▶ **REQUIRED WORK**
Copy every line below where the string "credentials" is found.
RECORDS FOR THE TASK Block Start
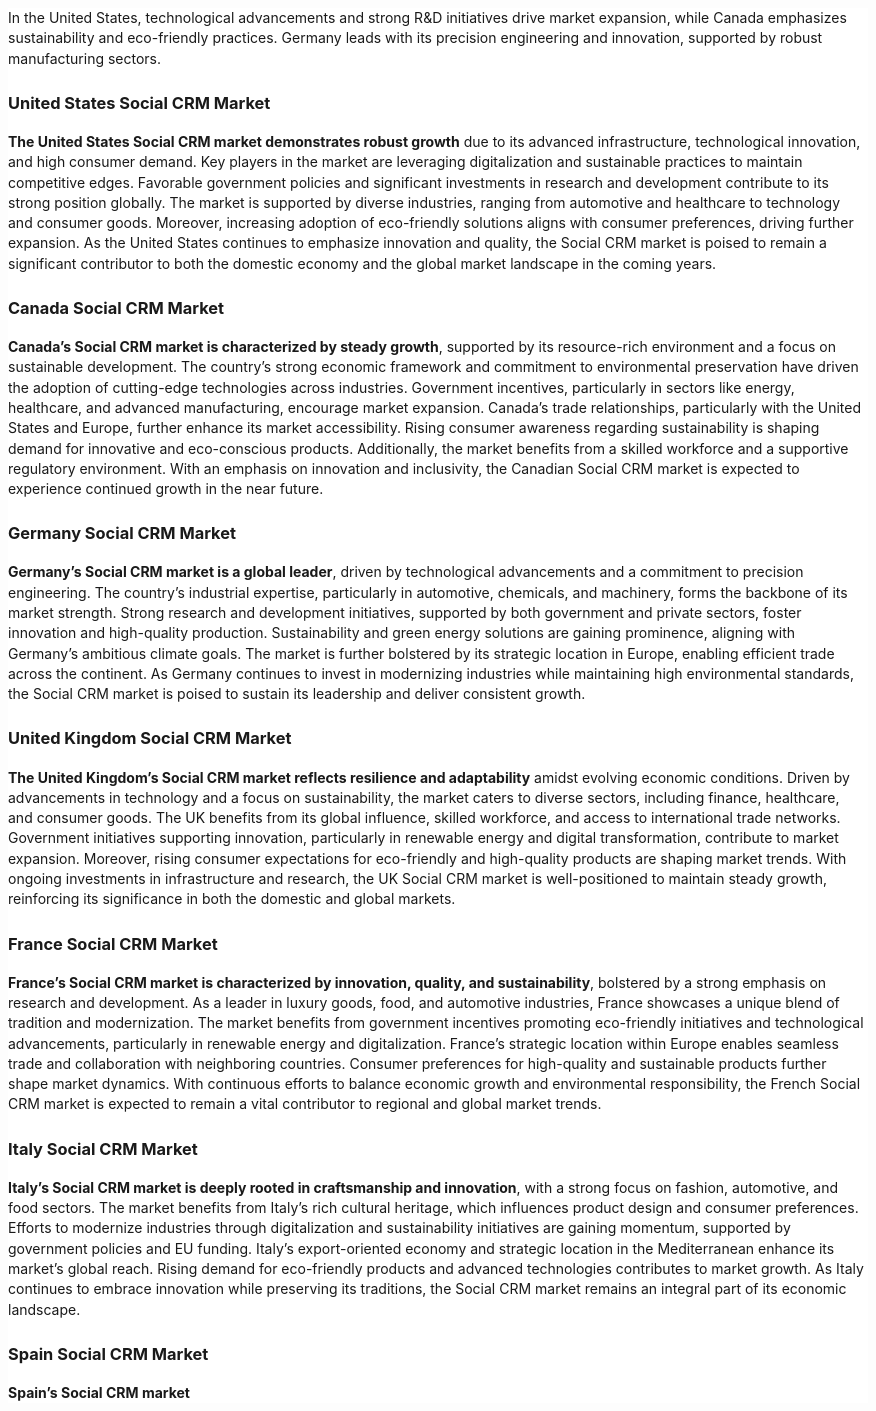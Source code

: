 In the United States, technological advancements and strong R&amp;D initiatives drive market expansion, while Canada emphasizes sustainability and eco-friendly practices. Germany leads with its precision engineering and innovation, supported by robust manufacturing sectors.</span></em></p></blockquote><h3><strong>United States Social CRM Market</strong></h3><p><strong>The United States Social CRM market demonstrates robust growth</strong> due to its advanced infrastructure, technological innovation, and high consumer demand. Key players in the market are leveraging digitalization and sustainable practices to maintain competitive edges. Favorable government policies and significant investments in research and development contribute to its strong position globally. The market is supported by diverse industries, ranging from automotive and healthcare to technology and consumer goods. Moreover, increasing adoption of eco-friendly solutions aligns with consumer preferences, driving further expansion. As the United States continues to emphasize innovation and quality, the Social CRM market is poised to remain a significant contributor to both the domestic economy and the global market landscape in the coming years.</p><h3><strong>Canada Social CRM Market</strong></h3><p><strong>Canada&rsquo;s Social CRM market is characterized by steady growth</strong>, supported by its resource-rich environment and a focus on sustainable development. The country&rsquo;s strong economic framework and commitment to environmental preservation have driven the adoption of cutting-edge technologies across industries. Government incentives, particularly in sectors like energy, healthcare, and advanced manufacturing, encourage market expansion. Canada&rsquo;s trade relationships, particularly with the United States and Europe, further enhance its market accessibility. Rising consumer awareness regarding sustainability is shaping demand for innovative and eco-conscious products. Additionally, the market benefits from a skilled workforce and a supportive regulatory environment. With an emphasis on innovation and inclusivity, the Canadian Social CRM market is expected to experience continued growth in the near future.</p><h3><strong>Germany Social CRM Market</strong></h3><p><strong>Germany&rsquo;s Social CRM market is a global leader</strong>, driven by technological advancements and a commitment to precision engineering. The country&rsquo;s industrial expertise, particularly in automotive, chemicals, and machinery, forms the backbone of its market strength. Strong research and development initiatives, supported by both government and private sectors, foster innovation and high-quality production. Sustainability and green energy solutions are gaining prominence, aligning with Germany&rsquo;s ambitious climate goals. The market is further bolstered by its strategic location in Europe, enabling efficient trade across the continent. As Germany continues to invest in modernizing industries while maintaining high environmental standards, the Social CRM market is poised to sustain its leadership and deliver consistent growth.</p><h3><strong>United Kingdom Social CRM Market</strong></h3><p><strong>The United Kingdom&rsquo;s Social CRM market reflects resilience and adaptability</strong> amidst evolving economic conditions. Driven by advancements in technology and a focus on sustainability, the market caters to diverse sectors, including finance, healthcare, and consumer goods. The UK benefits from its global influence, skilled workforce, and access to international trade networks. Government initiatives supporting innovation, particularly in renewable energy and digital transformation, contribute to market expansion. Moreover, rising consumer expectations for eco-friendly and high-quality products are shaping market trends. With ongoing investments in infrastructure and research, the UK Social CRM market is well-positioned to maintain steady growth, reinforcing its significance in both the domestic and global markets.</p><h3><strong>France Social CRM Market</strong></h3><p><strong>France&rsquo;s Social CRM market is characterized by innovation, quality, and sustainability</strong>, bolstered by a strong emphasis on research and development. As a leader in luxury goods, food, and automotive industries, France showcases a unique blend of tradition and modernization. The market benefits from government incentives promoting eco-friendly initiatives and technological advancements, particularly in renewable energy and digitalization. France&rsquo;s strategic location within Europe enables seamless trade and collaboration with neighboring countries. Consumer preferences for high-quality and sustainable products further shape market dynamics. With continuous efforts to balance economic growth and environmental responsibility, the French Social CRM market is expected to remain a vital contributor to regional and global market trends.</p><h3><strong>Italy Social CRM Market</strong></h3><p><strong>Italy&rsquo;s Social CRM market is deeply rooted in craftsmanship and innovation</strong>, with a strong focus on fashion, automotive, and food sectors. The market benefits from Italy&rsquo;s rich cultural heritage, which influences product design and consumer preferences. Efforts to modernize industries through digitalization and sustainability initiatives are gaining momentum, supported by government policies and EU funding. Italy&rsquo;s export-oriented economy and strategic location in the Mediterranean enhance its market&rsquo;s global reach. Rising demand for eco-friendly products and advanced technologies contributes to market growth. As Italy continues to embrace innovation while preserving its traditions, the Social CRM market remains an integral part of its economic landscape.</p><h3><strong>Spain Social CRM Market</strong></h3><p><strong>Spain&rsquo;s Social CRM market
RECORDS FOR THE TASK Block End
RECORDS FOR THE TASK Block Start
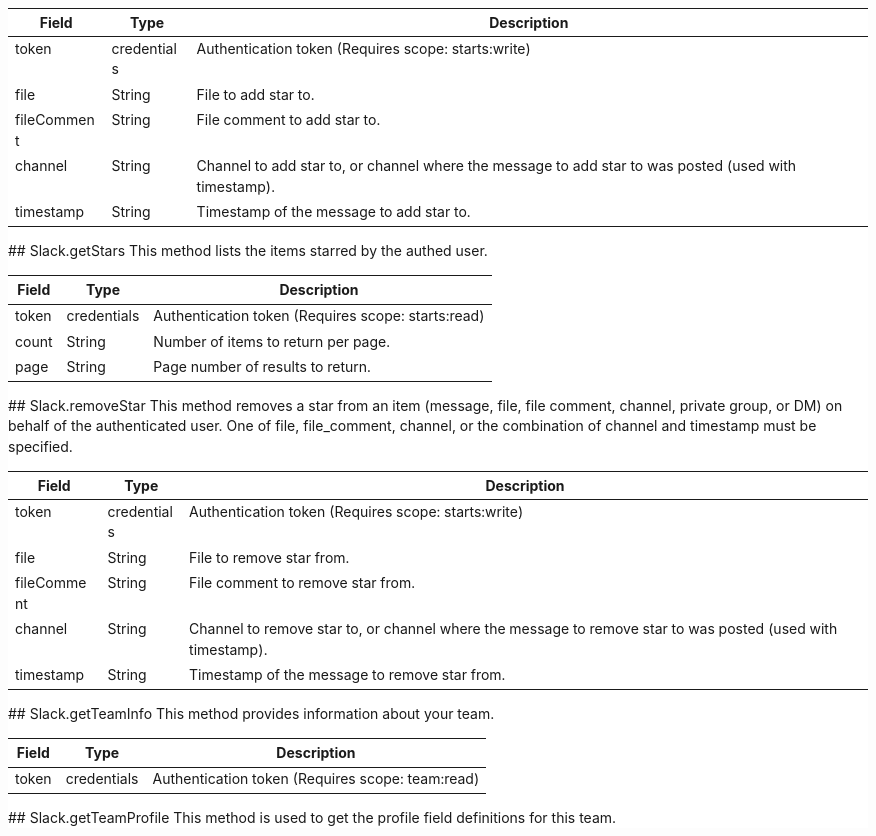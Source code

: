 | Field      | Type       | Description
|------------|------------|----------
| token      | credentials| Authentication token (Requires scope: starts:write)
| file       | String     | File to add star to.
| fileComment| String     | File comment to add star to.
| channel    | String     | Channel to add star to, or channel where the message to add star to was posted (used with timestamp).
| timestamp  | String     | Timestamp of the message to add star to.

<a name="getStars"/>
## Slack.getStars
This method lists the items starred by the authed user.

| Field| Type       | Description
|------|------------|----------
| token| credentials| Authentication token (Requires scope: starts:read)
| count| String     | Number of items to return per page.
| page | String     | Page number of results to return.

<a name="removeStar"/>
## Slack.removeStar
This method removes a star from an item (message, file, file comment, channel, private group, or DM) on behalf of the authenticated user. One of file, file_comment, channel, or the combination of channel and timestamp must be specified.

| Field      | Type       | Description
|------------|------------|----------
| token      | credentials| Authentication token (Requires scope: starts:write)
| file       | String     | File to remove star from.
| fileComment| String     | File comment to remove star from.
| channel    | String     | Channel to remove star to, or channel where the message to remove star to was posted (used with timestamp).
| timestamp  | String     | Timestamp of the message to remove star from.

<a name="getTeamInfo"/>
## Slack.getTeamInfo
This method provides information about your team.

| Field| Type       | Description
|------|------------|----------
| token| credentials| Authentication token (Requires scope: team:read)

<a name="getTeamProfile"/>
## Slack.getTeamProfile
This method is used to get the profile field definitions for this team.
RECORDS FOR THE TASK Block End
▶ **PROBLEM SOLUTION**
| token      | credentials| Authentication token (Requires scope: starts:write)
| token| credentials| Authentication token (Requires scope: starts:read)
| token      | credentials| Authentication token (Requires scope: starts:write)
| token| credentials| Authentication token (Requires scope: team:read)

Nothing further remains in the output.